(Collected data)
******

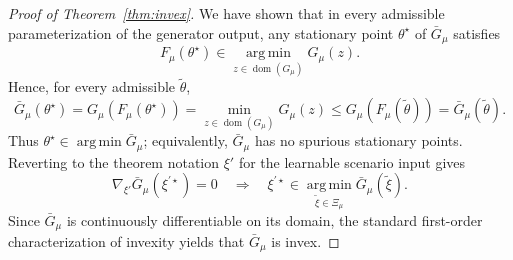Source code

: \documentclass{article}
\theoremstyle{plain}
\theoremstyle{definition}
\theoremstyle{remark}
\begin{document}
\begin{proof}[Proof of Theorem~\ref{thm:invex}]
We have shown that in every admissible parameterization of the generator output, any stationary point \(\theta^\star\) of \(\bar G_\mu\) satisfies
\[
F_\mu(\theta^\star)\in \operatorname*{arg\,min}_{z\in\operatorname{dom}(G_\mu)} G_\mu(z).
\]
Hence, for every admissible \(\tilde\theta\),
\[
\bar G_\mu(\theta^\star)
=
G_\mu(F_\mu(\theta^\star))
=
\min_{z\in\operatorname{dom}(G_\mu)} G_\mu(z)
\le
G_\mu(F_\mu(\tilde\theta))
=
\bar G_\mu(\tilde\theta).
\]
Thus \(\theta^\star\in \operatorname*{arg\,min}\bar G_\mu\); equivalently, \(\bar G_\mu\) has no spurious stationary points. Reverting to the theorem notation \(\xi'\) for the learnable scenario input gives
\[
\nabla_{\xi'}\bar G_\mu(\xi^{\prime\star})=0
\quad\Longrightarrow\quad
\xi^{\prime\star}\in \operatorname*{arg\,min}_{\tilde\xi\in\Xi_\mu}\bar G_\mu(\tilde\xi).
\]
Since \(\bar G_\mu\) is continuously differentiable on its domain, the standard first-order characterization of invexity yields that \(\bar G_\mu\) is invex.
\end{proof}
\end{document}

******

_TO DO_
Exactly as they appear above, write out all the entries, without pictures.

_THE COMPLETED TASK_
Source code

: \documentclass{article}
\theoremstyle{plain}
\theoremstyle{definition}
\theoremstyle{remark}
\begin{document}
\begin{proof}[Proof of Theorem~\ref{thm:invex}]
We have shown that in every admissible parameterization of the generator output, any stationary point \(\theta^\star\) of \(\bar G_\mu\) satisfies
\[
F_\mu(\theta^\star)\in \operatorname*{arg\,min}_{z\in\operatorname{dom}(G_\mu)} G_\mu(z).
\]
Hence, for every admissible \(\tilde\theta\),
\[
\bar G_\mu(\theta^\star)
=
G_\mu(F_\mu(\theta^\star))
=
\min_{z\in\operatorname{dom}(G_\mu)} G_\mu(z)
\le
G_\mu(F_\mu(\tilde\theta))
=
\bar G_\mu(\tilde\theta).
\]
Thus \(\theta^\star\in \operatorname*{arg\,min}\bar G_\mu\); equivalently, \(\bar G_\mu\) has no spurious stationary points. Reverting to the theorem notation \(\xi'\) for the learnable scenario input gives
\[
\nabla_{\xi'}\bar G_\mu(\xi^{\prime\star})=0
\quad\Longrightarrow\quad
\xi^{\prime\star}\in \operatorname*{arg\,min}_{\tilde\xi\in\Xi_\mu}\bar G_\mu(\tilde\xi).
\]
Since \(\bar G_\mu\) is continuously differentiable on its domain, the standard first-order characterization of invexity yields that \(\bar G_\mu\) is invex.
\end{proof}
\end{document}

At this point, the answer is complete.